State and Local Platform


(Andrew Downing) #1

Hey Pirates,

While helping out John August with his local council campaign, I asked around a bit about local issues and talked to the various candidates; in the back of my mind, always pondering what Pirate should mean at the State and Local council levels.

First thing, there’s growth in big party involvement at the local Council level and it’s not great. I heard many people complaining how partisan things had become in Council, saying that it’s hard to get anything done, just because they don’t want to side with their opponents.
Council merging is encouraging this even further, because in larger councils you’re more likely to need a party machine to get elected. In Ryde, we had the spectacle of the Liberal party not giving preselection to incumbent candidates, causing them to fracture out into two new independent groups (the Independent Conservatives and some guy named Roy).

Everyone touted the same issue “over development”. High-rise buildings in suburbia are unpopular. Especially without adding infrastructure and community facilities development.

The Greens want to give rate discounts to households with solar panels. Since the council still needs the same income to perform it’s function, the effect would probably be to just transfer money from wealthy people who can afford solar panels, to poorer people in the same suburbs. So that’s crap.

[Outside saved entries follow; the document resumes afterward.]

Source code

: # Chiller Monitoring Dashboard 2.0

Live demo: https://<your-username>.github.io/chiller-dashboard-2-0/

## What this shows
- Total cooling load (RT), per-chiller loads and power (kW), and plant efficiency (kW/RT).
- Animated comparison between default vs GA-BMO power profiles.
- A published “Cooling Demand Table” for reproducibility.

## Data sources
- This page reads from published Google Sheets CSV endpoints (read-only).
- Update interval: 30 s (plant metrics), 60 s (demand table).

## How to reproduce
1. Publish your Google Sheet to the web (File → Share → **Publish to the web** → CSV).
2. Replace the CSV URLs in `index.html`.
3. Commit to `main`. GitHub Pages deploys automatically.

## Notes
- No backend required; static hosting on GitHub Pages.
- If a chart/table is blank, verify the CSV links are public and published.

The young preselected Liberal dude (Jordan something) claimed that just opening a new small business with a shop front, takes 18 months. He claims it’s because the local Council doesn’t cooperate with the state government that has an expedited 3 month process. This sounds suspiciously like a state control power bid.

So I’m looking at all this and thinking that the Pirate position should be towards smaller local councils with greater autonomy to create their own culture/community. Maybe treat State level as a way to pool resources and capability for greater efficiency, but with local direct decisions and community involvement. Some of our existing policy on libraries already take a stance like this.


#2

Agree we should support smaller Councils. The smaller they are the closer to the people, the more democratic, the harder for the state to centralise and control power.

We were supposed to be merged last year and representation for the smaller LGA would have dropped from 1 councillor per 9000 residents to 1 per 30,000. Plus services would have probably been rationalised for consistency across the new larger area.

I think good things to support are:

  • Inter-Council collaboration, knowledge sharing and Creative Commons licensing.
  • Open data and mandatory sharing of datasets.
  • Privacy protections especially regarding CCTV and public wifi.
  • Protection and greening of public open spaces and commons.
  • Opposition of public land fire sales to private interests like private/Catholic schools.
  • Public hiring vs private leasing of public assets like halls and parks.
  • Improving community engagement and consultation.
  • Consideration of evidence in decision making - eg social health outcomes of increasing tree coverage and walkability of cities.
  • Plenty more but I need to push my daughter on the swing right now.

(Alex Jago) #3

You’ve made an argument for low Councillor:population ratios, not necessarily smaller councils. Those tiny baby councils you have down south are too small to be able to do much IMHO.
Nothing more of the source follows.